Dillian Whyte’s head coach thinks that his title fight with Tyson Fury has come at just the right time.
The WBC mandatory challenger waited three years for his chance and only a brief interruption when he lost and then regained his interim championship from Alexander Povetkin halted his reign.
After Anthony Joshua’s defeat to Oleksandr Usyk and the activation of a rematch clause it suspended the chances of an undisputed fight between either of the pair and Fury, and set up Whyte to finally be given the nod.
34-year-old Whyte now faces Fury on Saturday night at Wembley Stadium, and the challenger has opened up a little more to the media in recent days, but is largely a remote figure after agreeing the terms of the fight.
That time has been spent in the gym preparing for his opportunity, and is head coach Xavier Miller believes that all the work done in the past two years sets him up for a strong performance.

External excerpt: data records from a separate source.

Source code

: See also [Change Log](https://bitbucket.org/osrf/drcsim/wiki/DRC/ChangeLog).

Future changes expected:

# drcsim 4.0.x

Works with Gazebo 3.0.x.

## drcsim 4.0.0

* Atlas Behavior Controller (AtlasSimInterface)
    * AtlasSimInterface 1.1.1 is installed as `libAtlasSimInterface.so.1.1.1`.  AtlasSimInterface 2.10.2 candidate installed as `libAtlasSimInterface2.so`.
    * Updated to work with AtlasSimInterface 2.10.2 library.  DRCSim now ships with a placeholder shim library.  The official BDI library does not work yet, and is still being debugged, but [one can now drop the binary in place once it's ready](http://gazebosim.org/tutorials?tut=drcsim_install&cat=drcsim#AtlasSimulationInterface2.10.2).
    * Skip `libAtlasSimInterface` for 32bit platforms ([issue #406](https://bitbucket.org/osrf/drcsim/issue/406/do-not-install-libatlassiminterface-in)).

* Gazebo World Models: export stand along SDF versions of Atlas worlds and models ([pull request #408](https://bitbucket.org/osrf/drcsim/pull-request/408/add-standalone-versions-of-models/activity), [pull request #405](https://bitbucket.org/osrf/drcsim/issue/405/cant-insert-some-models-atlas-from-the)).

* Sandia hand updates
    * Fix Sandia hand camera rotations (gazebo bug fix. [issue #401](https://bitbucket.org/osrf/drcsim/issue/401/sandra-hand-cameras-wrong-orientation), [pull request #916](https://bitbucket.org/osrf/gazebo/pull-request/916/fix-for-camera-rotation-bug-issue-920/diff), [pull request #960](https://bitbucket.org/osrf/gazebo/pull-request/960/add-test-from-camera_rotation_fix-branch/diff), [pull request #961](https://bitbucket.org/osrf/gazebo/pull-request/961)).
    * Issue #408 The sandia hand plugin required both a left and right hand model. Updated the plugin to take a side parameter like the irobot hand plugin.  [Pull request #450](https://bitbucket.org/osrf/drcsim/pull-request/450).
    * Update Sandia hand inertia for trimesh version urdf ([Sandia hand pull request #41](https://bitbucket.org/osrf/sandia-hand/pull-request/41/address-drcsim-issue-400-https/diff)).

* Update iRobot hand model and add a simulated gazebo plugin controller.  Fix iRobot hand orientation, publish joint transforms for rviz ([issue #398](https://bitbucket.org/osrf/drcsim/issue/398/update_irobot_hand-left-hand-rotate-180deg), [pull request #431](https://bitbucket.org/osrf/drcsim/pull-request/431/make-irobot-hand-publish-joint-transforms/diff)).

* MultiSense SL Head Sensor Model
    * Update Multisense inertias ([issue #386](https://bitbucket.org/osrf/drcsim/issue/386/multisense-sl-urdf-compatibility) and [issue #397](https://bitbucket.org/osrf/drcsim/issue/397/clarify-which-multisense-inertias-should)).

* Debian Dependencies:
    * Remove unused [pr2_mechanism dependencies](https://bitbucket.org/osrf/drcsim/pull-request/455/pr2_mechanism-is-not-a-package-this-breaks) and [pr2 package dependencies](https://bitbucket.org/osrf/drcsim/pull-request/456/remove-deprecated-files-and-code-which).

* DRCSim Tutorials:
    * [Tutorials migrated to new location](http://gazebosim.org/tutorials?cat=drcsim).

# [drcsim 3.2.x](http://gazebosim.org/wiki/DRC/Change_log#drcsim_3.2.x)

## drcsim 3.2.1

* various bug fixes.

"I think it's a case of locking ourselves away for the past couple of years in Portugal, I think it's being involved in three or four different training camps, I think it's speaking to Dillian earlier on when I got appointed as head coach and saying 'we need to improve on certain aspects of your game'," Miller said to Sky Sports.

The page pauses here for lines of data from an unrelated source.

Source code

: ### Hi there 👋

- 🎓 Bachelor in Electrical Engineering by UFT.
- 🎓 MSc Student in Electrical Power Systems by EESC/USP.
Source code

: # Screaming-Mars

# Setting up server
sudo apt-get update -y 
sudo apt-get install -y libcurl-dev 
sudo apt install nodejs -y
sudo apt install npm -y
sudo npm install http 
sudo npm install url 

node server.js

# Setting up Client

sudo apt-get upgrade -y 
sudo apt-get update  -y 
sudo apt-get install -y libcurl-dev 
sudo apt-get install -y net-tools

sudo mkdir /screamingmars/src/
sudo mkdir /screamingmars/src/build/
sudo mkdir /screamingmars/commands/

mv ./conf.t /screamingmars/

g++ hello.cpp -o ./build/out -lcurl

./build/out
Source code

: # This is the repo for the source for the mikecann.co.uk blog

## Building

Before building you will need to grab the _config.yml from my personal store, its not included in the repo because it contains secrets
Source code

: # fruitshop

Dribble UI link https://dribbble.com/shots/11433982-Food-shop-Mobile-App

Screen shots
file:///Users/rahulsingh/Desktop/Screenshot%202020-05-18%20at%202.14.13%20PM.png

"He's a tremendous fighter, a tremendous fighter.
"His ceiling is a lot higher than where it is right now and that's why I've been working so hard.
"I'm ultra confident, ultra confident."
Whyte has defeated some top names in the division such as Derek Chisora, Robert Helenius, Lucas Brown and Joseph Parker, though he suffered a defeat to Joshua in 2015 and Povetkin in 2020.
"I think some of it is we've just had to go back to basics," Miller explained. "I think because I spent so long building fighters from scratch, there's a format and that takes time.
"No matter how anybody wants to spin it, you don't just get a fighter in who hasn't fought for world titles yet and change things immediately.
"There are things that had to be worked on, we've taken our time and done that.
"Honestly the fight couldn't come at a better time, it's now."
Miller backed Whyte’s power as a threat, with his most recent victory coming with a powerful knockout against Povetkin.
"You don't have to be a boxing coach to see (how Whyte can hurt Fury)," Miller claimed.
"If Dillian catches you clean you're dropped. The problem is you've got to keep Tyson Fury there.
"You give credit where it's due, when he has gone down he's got up. He's got a lot of heart, he wants to fight, but our job is once we've got him down to keep him down, that's our job."